Saved data entries:
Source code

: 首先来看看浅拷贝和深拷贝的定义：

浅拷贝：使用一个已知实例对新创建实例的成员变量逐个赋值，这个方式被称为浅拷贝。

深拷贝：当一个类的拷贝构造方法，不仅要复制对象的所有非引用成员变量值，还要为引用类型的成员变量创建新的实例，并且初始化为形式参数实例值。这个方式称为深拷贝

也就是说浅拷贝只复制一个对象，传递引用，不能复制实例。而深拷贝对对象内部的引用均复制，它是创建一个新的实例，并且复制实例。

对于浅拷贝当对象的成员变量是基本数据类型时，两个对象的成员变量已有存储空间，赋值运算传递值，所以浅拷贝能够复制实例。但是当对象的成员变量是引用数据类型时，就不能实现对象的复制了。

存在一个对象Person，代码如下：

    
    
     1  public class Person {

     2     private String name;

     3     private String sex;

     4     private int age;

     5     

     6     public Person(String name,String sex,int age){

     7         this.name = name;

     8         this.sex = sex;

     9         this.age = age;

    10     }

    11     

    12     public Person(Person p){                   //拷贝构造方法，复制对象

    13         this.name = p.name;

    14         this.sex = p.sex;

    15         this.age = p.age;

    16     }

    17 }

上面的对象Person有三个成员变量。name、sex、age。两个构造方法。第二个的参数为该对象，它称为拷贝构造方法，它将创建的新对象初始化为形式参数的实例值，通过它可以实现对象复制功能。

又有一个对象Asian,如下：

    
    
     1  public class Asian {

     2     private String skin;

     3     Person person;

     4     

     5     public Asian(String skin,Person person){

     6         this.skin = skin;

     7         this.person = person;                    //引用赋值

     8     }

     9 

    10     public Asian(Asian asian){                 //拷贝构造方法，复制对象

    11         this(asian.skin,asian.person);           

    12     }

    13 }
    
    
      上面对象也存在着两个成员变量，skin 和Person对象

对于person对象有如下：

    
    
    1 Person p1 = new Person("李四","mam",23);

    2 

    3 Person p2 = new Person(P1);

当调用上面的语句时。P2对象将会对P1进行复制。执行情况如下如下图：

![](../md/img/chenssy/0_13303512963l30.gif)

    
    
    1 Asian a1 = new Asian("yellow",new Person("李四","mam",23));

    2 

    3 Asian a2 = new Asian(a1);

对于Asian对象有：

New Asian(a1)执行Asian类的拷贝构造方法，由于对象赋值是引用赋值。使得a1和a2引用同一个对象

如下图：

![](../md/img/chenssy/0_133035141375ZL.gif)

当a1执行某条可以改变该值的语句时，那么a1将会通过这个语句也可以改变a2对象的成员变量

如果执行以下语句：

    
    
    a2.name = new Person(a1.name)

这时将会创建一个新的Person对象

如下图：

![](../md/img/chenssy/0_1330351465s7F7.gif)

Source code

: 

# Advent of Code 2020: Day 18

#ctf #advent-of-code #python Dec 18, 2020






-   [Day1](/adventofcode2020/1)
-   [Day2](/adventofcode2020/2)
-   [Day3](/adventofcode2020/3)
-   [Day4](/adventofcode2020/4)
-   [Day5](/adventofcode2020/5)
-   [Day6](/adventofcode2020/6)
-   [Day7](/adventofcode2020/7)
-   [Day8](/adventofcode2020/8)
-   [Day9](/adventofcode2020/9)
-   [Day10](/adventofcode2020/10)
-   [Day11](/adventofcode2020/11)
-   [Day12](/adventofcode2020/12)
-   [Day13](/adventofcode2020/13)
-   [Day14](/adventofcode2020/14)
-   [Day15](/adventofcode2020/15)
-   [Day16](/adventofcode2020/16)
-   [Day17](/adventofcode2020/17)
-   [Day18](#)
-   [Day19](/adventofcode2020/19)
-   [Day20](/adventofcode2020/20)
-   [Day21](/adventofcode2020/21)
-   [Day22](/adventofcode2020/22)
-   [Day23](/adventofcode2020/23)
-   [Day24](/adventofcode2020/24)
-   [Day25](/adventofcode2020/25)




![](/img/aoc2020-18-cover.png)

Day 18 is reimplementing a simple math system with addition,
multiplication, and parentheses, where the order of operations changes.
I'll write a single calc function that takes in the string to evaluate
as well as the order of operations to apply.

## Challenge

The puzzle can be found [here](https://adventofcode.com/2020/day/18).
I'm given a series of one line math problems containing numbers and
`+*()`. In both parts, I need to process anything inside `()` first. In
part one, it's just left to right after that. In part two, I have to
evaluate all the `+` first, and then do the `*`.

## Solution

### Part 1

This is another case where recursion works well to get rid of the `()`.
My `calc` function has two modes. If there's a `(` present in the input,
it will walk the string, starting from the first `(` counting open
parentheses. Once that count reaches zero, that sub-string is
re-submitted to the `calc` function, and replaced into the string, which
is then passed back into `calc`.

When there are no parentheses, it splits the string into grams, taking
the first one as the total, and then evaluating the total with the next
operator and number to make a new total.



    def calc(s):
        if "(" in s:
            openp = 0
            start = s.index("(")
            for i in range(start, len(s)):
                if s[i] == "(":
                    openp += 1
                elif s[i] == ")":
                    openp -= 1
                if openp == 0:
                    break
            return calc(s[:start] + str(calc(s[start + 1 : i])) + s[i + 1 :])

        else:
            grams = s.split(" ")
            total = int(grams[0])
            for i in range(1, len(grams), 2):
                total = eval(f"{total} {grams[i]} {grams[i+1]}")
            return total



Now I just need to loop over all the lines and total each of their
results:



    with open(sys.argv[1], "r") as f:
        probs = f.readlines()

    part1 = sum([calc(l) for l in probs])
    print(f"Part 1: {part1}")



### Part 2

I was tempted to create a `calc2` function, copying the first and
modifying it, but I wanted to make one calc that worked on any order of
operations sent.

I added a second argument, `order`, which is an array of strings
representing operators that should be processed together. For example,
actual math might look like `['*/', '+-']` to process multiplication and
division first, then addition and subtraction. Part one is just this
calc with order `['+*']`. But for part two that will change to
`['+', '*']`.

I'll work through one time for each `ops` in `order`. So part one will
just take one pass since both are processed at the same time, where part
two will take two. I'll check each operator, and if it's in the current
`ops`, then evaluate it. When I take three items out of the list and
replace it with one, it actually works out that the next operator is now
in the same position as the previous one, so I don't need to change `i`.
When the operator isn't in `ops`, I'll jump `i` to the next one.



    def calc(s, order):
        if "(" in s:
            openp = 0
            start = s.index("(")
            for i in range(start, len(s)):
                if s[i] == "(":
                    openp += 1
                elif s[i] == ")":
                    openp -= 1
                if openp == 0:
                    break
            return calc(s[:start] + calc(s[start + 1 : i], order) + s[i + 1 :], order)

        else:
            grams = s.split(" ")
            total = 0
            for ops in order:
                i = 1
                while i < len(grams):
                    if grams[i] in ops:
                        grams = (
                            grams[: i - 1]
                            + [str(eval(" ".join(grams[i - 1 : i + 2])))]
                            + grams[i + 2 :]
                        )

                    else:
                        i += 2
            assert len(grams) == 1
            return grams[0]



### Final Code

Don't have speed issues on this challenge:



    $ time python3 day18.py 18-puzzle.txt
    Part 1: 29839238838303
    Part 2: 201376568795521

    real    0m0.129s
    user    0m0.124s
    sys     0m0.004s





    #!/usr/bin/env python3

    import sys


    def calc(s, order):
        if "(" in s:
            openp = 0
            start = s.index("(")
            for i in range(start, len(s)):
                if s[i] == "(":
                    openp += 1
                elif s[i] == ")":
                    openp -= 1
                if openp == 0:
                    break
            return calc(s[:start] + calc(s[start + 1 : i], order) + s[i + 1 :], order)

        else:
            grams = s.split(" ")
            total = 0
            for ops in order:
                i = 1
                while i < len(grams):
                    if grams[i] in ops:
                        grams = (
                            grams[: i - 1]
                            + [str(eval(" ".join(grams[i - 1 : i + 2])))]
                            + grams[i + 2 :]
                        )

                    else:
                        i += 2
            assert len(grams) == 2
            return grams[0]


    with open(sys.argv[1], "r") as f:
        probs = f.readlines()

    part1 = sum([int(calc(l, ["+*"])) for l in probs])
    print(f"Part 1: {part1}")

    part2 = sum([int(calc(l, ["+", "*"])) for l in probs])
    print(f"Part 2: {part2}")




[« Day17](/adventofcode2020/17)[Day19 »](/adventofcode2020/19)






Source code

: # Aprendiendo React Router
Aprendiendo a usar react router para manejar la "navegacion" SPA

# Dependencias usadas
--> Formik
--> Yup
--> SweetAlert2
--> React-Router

**Brief**
There is a run of lines above from the one with "Day 18 is reimplementing" to the one with "as well as the order of operations to apply."; print exactly that run, both ends included, and nothing else.

**Response**
Day 18 is reimplementing a simple math system with addition,
multiplication, and parentheses, where the order of operations changes.
I'll write a single calc function that takes in the string to evaluate
as well as the order of operations to apply.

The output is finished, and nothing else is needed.